This is just snark. This article is more about the now than the future, and it's about what is, not what "should" be.

You're posting this snark precisely because it does pose a significant challenge to the conventional worldview in which regulation is the answer to everything. Why not address the issues directly with some productive discussion instead of trying to cocoon yourself behind a snarky dismissal? For instance, a starter question from each ideological direction: If the regulatory state is so wonderful, why are so many people being forced to bypass it, or basically starve/stay poor? And how can we bring the benefits of a well-regulated state to these places that aren't exactly rolling in free-flowing cash and can't afford any sort of very expensive regulation? (Because while a small 4 page article may not have discussed it except for an off-hand comment, I'm sure there's rampant abuses and mafia-like organizations in this economy.)

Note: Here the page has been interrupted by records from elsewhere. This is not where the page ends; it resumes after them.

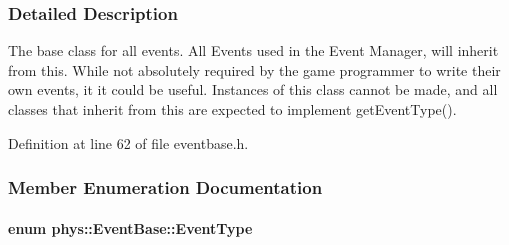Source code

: \subsubsection{Detailed Description}
The base class for all events. All Events used in the Event Manager, will inherit from this. While not absolutely required by the game programmer to write their own events, it it could be useful. Instances of this class cannot be made, and all classes that inherit from this are expected to implement getEventType(). 

Definition at line 62 of file eventbase.h.



\subsubsection{Member Enumeration Documentation}
\hypertarget{classphys_1_1EventBase_a5e6a8564e127f654123f0bf6a2751923}{
\paragraph[{EventType}]{\setlength{\rightskip}{0pt plus 5cm}enum {\bf phys::EventBase::EventType}}\hfill}
\label{dd/d80/classphys_1_1EventBase_a5e6a8564e127f654123f0bf6a2751923}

I definitely believe the "dr" part.

The article is just describing an economic ecosystem that is in play today. It reads like someone's attempt to wrap his head around something new and different that needs to be understood.

If this economy is as large and successful as it's claimed to be, then we should be making an effort to understand it as well.

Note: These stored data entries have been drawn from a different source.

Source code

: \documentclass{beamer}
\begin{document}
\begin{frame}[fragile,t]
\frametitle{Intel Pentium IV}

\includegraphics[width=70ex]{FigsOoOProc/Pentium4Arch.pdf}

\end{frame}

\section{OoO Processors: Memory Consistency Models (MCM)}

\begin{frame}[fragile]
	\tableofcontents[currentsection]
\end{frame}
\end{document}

You'd need to be pretty heartless to decry it on face value when it does something so basic in our modern world as provide electrical power for people who have been denied it by their current economic system or government for one reason or another.

If you have a reason to counter the facts in the story, by all means speak up.

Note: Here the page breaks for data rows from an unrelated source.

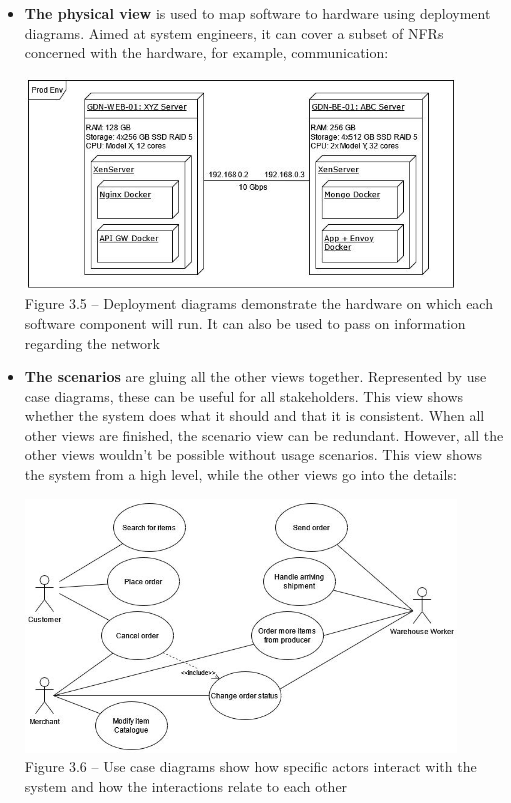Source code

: \begin{itemize}
\item
\textbf{The physical view} is used to map software to hardware using deployment diagrams. Aimed at system engineers, it can cover a subset of NFRs concerned with the hardware, for example, communication:

\begin{center}
\includegraphics[width=0.9\textwidth]{content/1/chapter3/images/5.jpg}\\
Figure 3.5 – Deployment diagrams demonstrate the hardware on which each software component will run. It can also be used to pass on information regarding the network
\end{center}

\item
\textbf{The scenarios} are gluing all the other views together. Represented by use case diagrams, these can be useful for all stakeholders. This view shows whether the system does what it should and that it is consistent. When all other views are finished, the scenario view can be redundant. However, all the other views wouldn't be possible without usage scenarios. This view shows the system from a high level, while the other views go into the details:


\begin{center}
\includegraphics[width=0.9\textwidth]{content/1/chapter3/images/6.jpg}\\
Figure 3.6 – Use case diagrams show how specific actors interact with the system and how the interactions relate to each other
\end{center}

\end{itemize}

You'd need to be pretty heartless to decry it on face value when it does something so basic in our modern world as provide electrical power for people

Have you ever been at a large campground with widespread portable generator use? There are >definite< externalities.

I would take steps to further lubricate commerce. Technology that can leapfrog the build-out of infrastructure like roads is one possibility.


I don't understand your point.

No one is lubricating commerce for these people. Their current government and economic system is failing them miserably.

What they've done to better the lives of themselves and those around them, they've done for themselves in spite of their current government and its forced economics.

These people aren't trading in drugs or slaves. They're doing something quite remarkable and how they're doing it should be studied.


No one is lubricating commerce for these people. Their current government and economic system is failing them miserably.

Yes, so imagine if we came in with technical solutions that leapfrog their failed government? For example, there's a program to replace mail service with small parcel delivery by quadcopter drone. No roads during the rainy season? No problem!


So you are surprised that a system in which there is relatively little government oversight and few people who initiates the use of force resembles a system which is defined by relatively little government oversight and no initiation of force?


Libertarian, except for the “gangsters who control the fruit market... running a price-fixing cartel” mentioned on page 3.